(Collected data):
——————

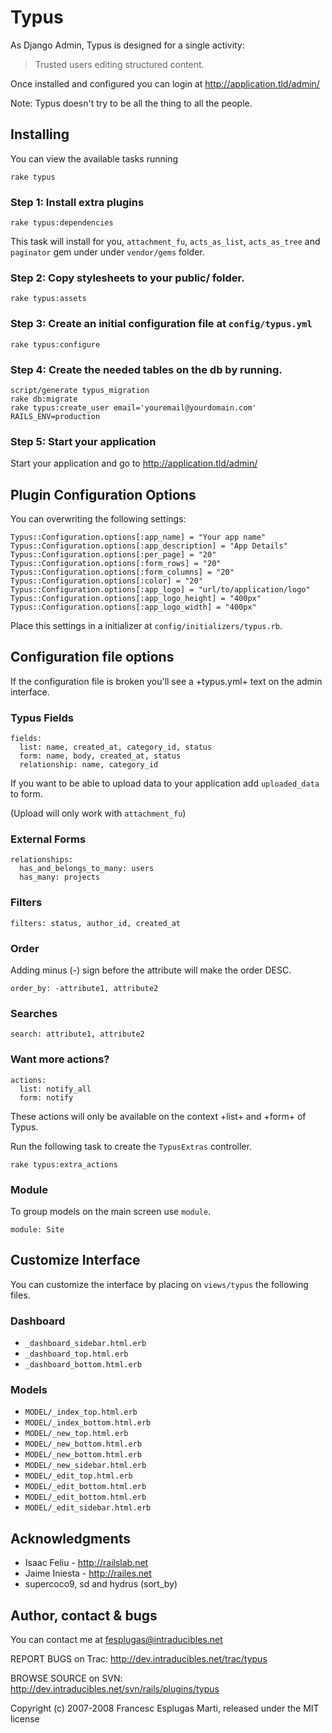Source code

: Typus
=====

As Django Admin, Typus is designed for a single activity:

> Trusted users editing structured content.

Once installed and configured you can login at http://application.tld/admin/

Note: Typus doesn't try to be all the thing to all the people.

## Installing

You can view the available tasks running

    rake typus

### Step 1: Install extra plugins

    rake typus:dependencies

This task will install for you, `attachment_fu`, `acts_as_list`, `acts_as_tree` 
and `paginator` gem under under `vendor/gems` folder.

### Step 2: Copy stylesheets to your public/ folder.

    rake typus:assets

### Step 3: Create an initial configuration file at `config/typus.yml`

    rake typus:configure

### Step 4: Create the needed tables on the db by running.

    script/generate typus_migration
    rake db:migrate
    rake typus:create_user email='youremail@yourdomain.com' RAILS_ENV=production

### Step 5: Start your application

Start your application and go to http://application.tld/admin/

## Plugin Configuration Options

You can overwriting the following settings:

    Typus::Configuration.options[:app_name] = "Your app name"
    Typus::Configuration.options[:app_description] = "App Details"
    Typus::Configuration.options[:per_page] = "20"
    Typus::Configuration.options[:form_rows] = "20"
    Typus::Configuration.options[:form_columns] = "20"
    Typus::Configuration.options[:color] = "20"
    Typus::Configuration.options[:app_logo] = "url/to/application/logo"
    Typus::Configuration.options[:app_logo_height] = "400px"
    Typus::Configuration.options[:app_logo_width] = "400px"

Place this settings in a initializer at <code>config/initializers/typus.rb</code>.

## Configuration file options

If the configuration file is broken you'll see a +typus.yml+ text on the admin interface.

### Typus Fields

    fields:
      list: name, created_at, category_id, status
      form: name, body, created_at, status
      relationship: name, category_id

If you want to be able to upload data to your application add `uploaded_data` to form.

(Upload will only work with `attachment_fu`)

### External Forms

    relationships:
      has_and_belongs_to_many: users
      has_many: projects

### Filters

    filters: status, author_id, created_at

### Order

Adding minus (-) sign before the attribute will make the order DESC.

    order_by: -attribute1, attribute2

### Searches

    search: attribute1, attribute2

### Want more actions?

    actions:
      list: notify_all
      form: notify

These actions will only be available on the context +list+ and +form+ of Typus.

Run the following task to create the `TypusExtras` controller.

    rake typus:extra_actions

### Module

To group models on the main screen use `module`.

    module: Site

## Customize Interface

You can customize the interface by placing on `views/typus` the following files.

### Dashboard

- `_dashboard_sidebar.html.erb`
- `_dashboard_top.html.erb`
- `_dashboard_bottom.html.erb`

### Models

- `MODEL/_index_top.html.erb`
- `MODEL/_index_bottom.html.erb`
- `MODEL/_new_top.html.erb`
- `MODEL/_new_bottom.html.erb`
- `MODEL/_new_bottom.html.erb`
- `MODEL/_new_sidebar.html.erb`
- `MODEL/_edit_top.html.erb`
- `MODEL/_edit_bottom.html.erb`
- `MODEL/_edit_bottom.html.erb`
- `MODEL/_edit_sidebar.html.erb`

## Acknowledgments

- Isaac Feliu - http://railslab.net
- Jaime Iniesta - http://railes.net
- supercoco9, sd and hydrus (sort_by)

## Author, contact & bugs

You can contact me at <fesplugas@intraducibles.net>

REPORT BUGS on Trac: http://dev.intraducibles.net/trac/typus

BROWSE SOURCE on SVN: http://dev.intraducibles.net/svn/rails/plugins/typus

Copyright (c) 2007-2008 Francesc Esplugas Marti, released under the MIT license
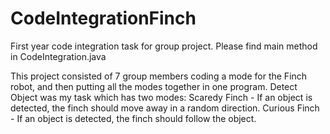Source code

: # CodeIntegrationFinch
First year code integration task for group project. Please find main method in CodeIntegration.java

This project consisted of 7 group members coding a mode for the Finch robot, and then putting all the modes together in one program. Detect Object was my task which has two modes:
Scaredy Finch - If an object is detected, the finch should move away in a random direction.
Curious Finch - If an object is detected, the finch should follow the object.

——————

(WHAT THE TASK REQUIRES):
In the copy, include every record exactly and no pictures at all.

(ANSWER TO THIS EXERCISE):
Source code

: Typus
=====

As Django Admin, Typus is designed for a single activity:

> Trusted users editing structured content.

Once installed and configured you can login at http://application.tld/admin/

Note: Typus doesn't try to be all the thing to all the people.

## Installing

You can view the available tasks running

    rake typus

### Step 1: Install extra plugins

    rake typus:dependencies

This task will install for you, `attachment_fu`, `acts_as_list`, `acts_as_tree` 
and `paginator` gem under under `vendor/gems` folder.

### Step 2: Copy stylesheets to your public/ folder.

    rake typus:assets

### Step 3: Create an initial configuration file at `config/typus.yml`

    rake typus:configure

### Step 4: Create the needed tables on the db by running.

    script/generate typus_migration
    rake db:migrate
    rake typus:create_user email='youremail@yourdomain.com' RAILS_ENV=production

### Step 5: Start your application

Start your application and go to http://application.tld/admin/

## Plugin Configuration Options

You can overwriting the following settings:

    Typus::Configuration.options[:app_name] = "Your app name"
    Typus::Configuration.options[:app_description] = "App Details"
    Typus::Configuration.options[:per_page] = "20"
    Typus::Configuration.options[:form_rows] = "20"
    Typus::Configuration.options[:form_columns] = "20"
    Typus::Configuration.options[:color] = "20"
    Typus::Configuration.options[:app_logo] = "url/to/application/logo"
    Typus::Configuration.options[:app_logo_height] = "400px"
    Typus::Configuration.options[:app_logo_width] = "400px"

Place this settings in a initializer at <code>config/initializers/typus.rb</code>.

## Configuration file options

If the configuration file is broken you'll see a +typus.yml+ text on the admin interface.

### Typus Fields

    fields:
      list: name, created_at, category_id, status
      form: name, body, created_at, status
      relationship: name, category_id

If you want to be able to upload data to your application add `uploaded_data` to form.

(Upload will only work with `attachment_fu`)

### External Forms

    relationships:
      has_and_belongs_to_many: users
      has_many: projects

### Filters

    filters: status, author_id, created_at

### Order

Adding minus (-) sign before the attribute will make the order DESC.

    order_by: -attribute1, attribute2

### Searches

    search: attribute1, attribute2

### Want more actions?

    actions:
      list: notify_all
      form: notify

These actions will only be available on the context +list+ and +form+ of Typus.

Run the following task to create the `TypusExtras` controller.

    rake typus:extra_actions

### Module

To group models on the main screen use `module`.

    module: Site

## Customize Interface

You can customize the interface by placing on `views/typus` the following files.

### Dashboard

- `_dashboard_sidebar.html.erb`
- `_dashboard_top.html.erb`
- `_dashboard_bottom.html.erb`

### Models

- `MODEL/_index_top.html.erb`
- `MODEL/_index_bottom.html.erb`
- `MODEL/_new_top.html.erb`
- `MODEL/_new_bottom.html.erb`
- `MODEL/_new_bottom.html.erb`
- `MODEL/_new_sidebar.html.erb`
- `MODEL/_edit_top.html.erb`
- `MODEL/_edit_bottom.html.erb`
- `MODEL/_edit_bottom.html.erb`
- `MODEL/_edit_sidebar.html.erb`

## Acknowledgments

- Isaac Feliu - http://railslab.net
- Jaime Iniesta - http://railes.net
- supercoco9, sd and hydrus (sort_by)

## Author, contact & bugs

You can contact me at <fesplugas@intraducibles.net>

REPORT BUGS on Trac: http://dev.intraducibles.net/trac/typus

BROWSE SOURCE on SVN: http://dev.intraducibles.net/svn/rails/plugins/typus

Copyright (c) 2007-2008 Francesc Esplugas Marti, released under the MIT license
Source code

: # CodeIntegrationFinch
First year code integration task for group project. Please find main method in CodeIntegration.java

This project consisted of 7 group members coding a mode for the Finch robot, and then putting all the modes together in one program. Detect Object was my task which has two modes:
Scaredy Finch - If an object is detected, the finch should move away in a random direction.
Curious Finch - If an object is detected, the finch should follow the object.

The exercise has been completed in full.